PROBLEM: If a line in the material below holds the string "Developer", tally it, then give the tally alone.

GIVEN RECORDS below:

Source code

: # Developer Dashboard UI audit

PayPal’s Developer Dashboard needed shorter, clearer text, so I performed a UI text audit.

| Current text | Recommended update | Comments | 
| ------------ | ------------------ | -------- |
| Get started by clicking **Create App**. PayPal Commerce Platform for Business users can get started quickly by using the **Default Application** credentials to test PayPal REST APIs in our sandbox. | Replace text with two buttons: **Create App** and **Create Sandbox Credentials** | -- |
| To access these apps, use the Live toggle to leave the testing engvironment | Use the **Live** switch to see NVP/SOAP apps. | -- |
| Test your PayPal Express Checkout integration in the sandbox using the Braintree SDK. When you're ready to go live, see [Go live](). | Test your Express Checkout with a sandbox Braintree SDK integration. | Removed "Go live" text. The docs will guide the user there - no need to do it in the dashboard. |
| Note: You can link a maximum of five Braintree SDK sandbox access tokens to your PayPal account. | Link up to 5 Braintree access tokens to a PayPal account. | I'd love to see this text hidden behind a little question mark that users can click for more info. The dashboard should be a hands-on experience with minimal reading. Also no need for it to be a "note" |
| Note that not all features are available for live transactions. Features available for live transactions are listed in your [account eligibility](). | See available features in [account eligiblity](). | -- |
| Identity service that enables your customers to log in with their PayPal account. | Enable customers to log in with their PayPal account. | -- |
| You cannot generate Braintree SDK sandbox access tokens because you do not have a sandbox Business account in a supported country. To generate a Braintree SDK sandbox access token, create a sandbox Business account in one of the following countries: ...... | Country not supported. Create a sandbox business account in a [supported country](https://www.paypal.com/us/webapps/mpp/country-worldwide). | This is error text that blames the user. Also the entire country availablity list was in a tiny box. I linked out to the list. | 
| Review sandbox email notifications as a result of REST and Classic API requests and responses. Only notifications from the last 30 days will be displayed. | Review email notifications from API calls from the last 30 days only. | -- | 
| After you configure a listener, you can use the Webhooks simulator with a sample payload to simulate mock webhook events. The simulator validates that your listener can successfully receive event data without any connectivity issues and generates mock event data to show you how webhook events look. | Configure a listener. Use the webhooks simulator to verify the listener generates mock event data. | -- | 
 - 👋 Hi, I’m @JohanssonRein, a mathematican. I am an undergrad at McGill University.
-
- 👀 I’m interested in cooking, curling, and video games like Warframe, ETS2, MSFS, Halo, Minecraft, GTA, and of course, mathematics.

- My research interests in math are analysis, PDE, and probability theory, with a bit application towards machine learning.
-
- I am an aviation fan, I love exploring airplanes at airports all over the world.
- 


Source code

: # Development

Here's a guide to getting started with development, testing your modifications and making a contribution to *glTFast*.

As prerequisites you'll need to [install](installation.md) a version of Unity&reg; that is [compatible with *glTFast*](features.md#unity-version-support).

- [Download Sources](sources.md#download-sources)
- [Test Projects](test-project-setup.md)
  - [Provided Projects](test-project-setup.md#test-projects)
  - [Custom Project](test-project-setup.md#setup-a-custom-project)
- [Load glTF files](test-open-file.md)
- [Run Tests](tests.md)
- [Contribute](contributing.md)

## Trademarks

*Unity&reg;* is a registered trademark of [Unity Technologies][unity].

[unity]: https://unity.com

End of GIVEN RECORDS.

SOLUTION TO THIS EXERCISE: 2